### SUPPLIED DATA

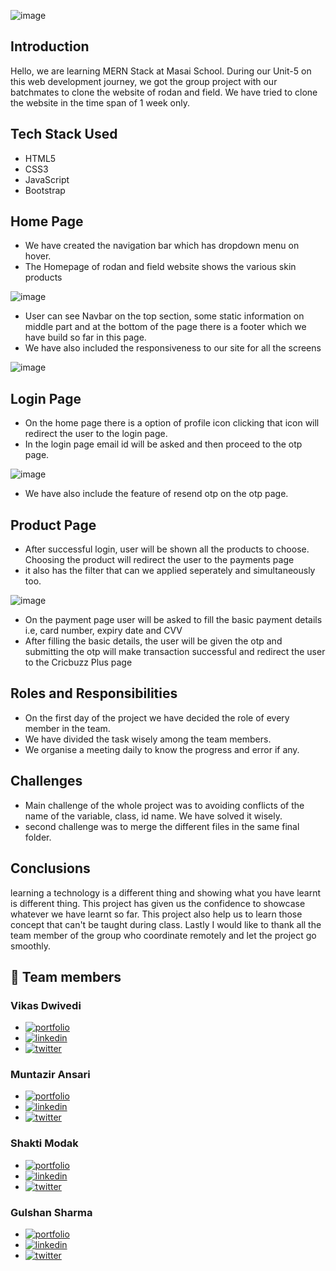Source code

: ![image](https://dev.rodpub.com/images/214/786_main.jpg)

## Introduction

Hello, we are learning MERN Stack at Masai School. During our Unit-5 on this web development journey, we got the group project with our batchmates to clone the website of rodan and field. We have tried to clone the website in the time span of 1 week only.

## Tech Stack Used

- HTML5
- CSS3
- JavaScript
- Bootstrap

## Home Page

- We have created the navigation bar which has dropdown menu on hover.
- The Homepage of rodan and field website shows the various skin products

![image](https://user-images.githubusercontent.com/108894016/189495727-860ba43a-49ae-4476-9b37-620698750b77.png)

- User can see Navbar on the top section, some static information on middle part and at the bottom of the page there is a footer which we have build so far in this page.
- We have also included the responsiveness to our site for all the screens

![image](https://user-images.githubusercontent.com/108894016/189496051-8bd16afb-ff4c-4f5a-9e80-d28aba883e12.png)

## Login Page

- On the home page there is a option of profile icon clicking that icon will redirect the user to the login page.
- In the login page email id will be asked and then proceed to the otp page.

![image](https://user-images.githubusercontent.com/108894016/189495800-0dc6efdf-e1bf-4d0a-9556-ef7bb38b5f59.png)

- We have also include the feature of resend otp on the otp page.

## Product Page

- After successful login, user will be shown all the products to choose. Choosing the product will redirect the user to the payments page
- it also has the filter that can we applied seperately and simultaneously too.

![image](https://user-images.githubusercontent.com/108894016/189495910-f33c56df-5efa-4761-9db6-5472a41c4c90.png)


- On the payment page user will be asked to fill the basic payment details i.e, card number, expiry date and CVV 
- After filling the basic details, the user will be given the otp and submitting the otp will make transaction successful and redirect the user to the Cricbuzz Plus page


## Roles and Responsibilities

- On the first day of the project we have decided the role of every member in the team.
- We have divided the task wisely among the team members.
- We organise a meeting daily to know the progress and error if any.

## Challenges

- Main challenge of the whole project was to avoiding conflicts of the name of the variable, class, id name. We have solved it wisely.
- second challenge was to merge the different files in the same final folder.

## Conclusions

learning a technology is a different thing and showing what you have learnt is different thing. This project has given us the confidence to showcase whatever we have learnt so far. This project also help us to learn those concept that can't be taught during class. Lastly I would like to thank all the team member of the group who coordinate remotely and let the project go smoothly.

## 🔗 Team members

### Vikas Dwivedi
  - [![portfolio](https://img.shields.io/badge/Gmail-red?style=for-the-badge&logo=gmail&logoColor=white)](vickyserver22@gmail.com)
  - [![linkedin](https://img.shields.io/badge/linkedin-0A66C2?style=for-the-badge&logo=linkedin&logoColor=white)](https://www.linkedin.com/in/itsvikasdwivedi)
  - [![twitter](https://img.shields.io/badge/GitHub-1DA1F2?style=for-the-badge&logo=github&logoColor=white)](https://github.com/itsvikasdwivedi)

### Muntazir Ansari
  - [![portfolio](https://img.shields.io/badge/Gmail-red?style=for-the-badge&logo=gmail&logoColor=white)](mailto:vinaykhairnar9404@gmail.com)
  - [![linkedin](https://img.shields.io/badge/linkedin-0A66C2?style=for-the-badge&logo=linkedin&logoColor=white)](https://www.linkedin.com/in/vinaykhairnar)
  - [![twitter](https://img.shields.io/badge/GitHub-1DA1F2?style=for-the-badge&logo=github&logoColor=white)](https://github.com/Vinay-Khairnar)

### Shakti Modak
  - [![portfolio](https://img.shields.io/badge/Gmail-red?style=for-the-badge&logo=gmail&logoColor=white)](shaktimodak81@gmail.com)
  - [![linkedin](https://img.shields.io/badge/linkedin-0A66C2?style=for-the-badge&logo=linkedin&logoColor=white)](https://www.linkedin.com/in/shakti-modak-8709121ab)
  - [![twitter](https://img.shields.io/badge/GitHub-1DA1F2?style=for-the-badge&logo=github&logoColor=white)](https://github.com/shakti8210)

### Gulshan Sharma 
  - [![portfolio](https://img.shields.io/badge/Gmail-red?style=for-the-badge&logo=gmail&logoColor=white)](mailto:sharmagulshan252@gmail.com)
  - [![linkedin](https://img.shields.io/badge/linkedin-0A66C2?style=for-the-badge&logo=linkedin&logoColor=white)](https://www.linkedin.com/in/gulshan-sharma-397172184/)
  - [![twitter](https://img.shields.io/badge/GitHub-1DA1F2?style=for-the-badge&logo=github&logoColor=white)](https://github.com/Gulshan7777)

######

All pictures are to be skipped; the lines from the first line of the records through the line containing "## Introduction" are to be repeated exactly, both ends included.

Source code

: ![image](https://dev.rodpub.com/images/214/786_main.jpg)

## Introduction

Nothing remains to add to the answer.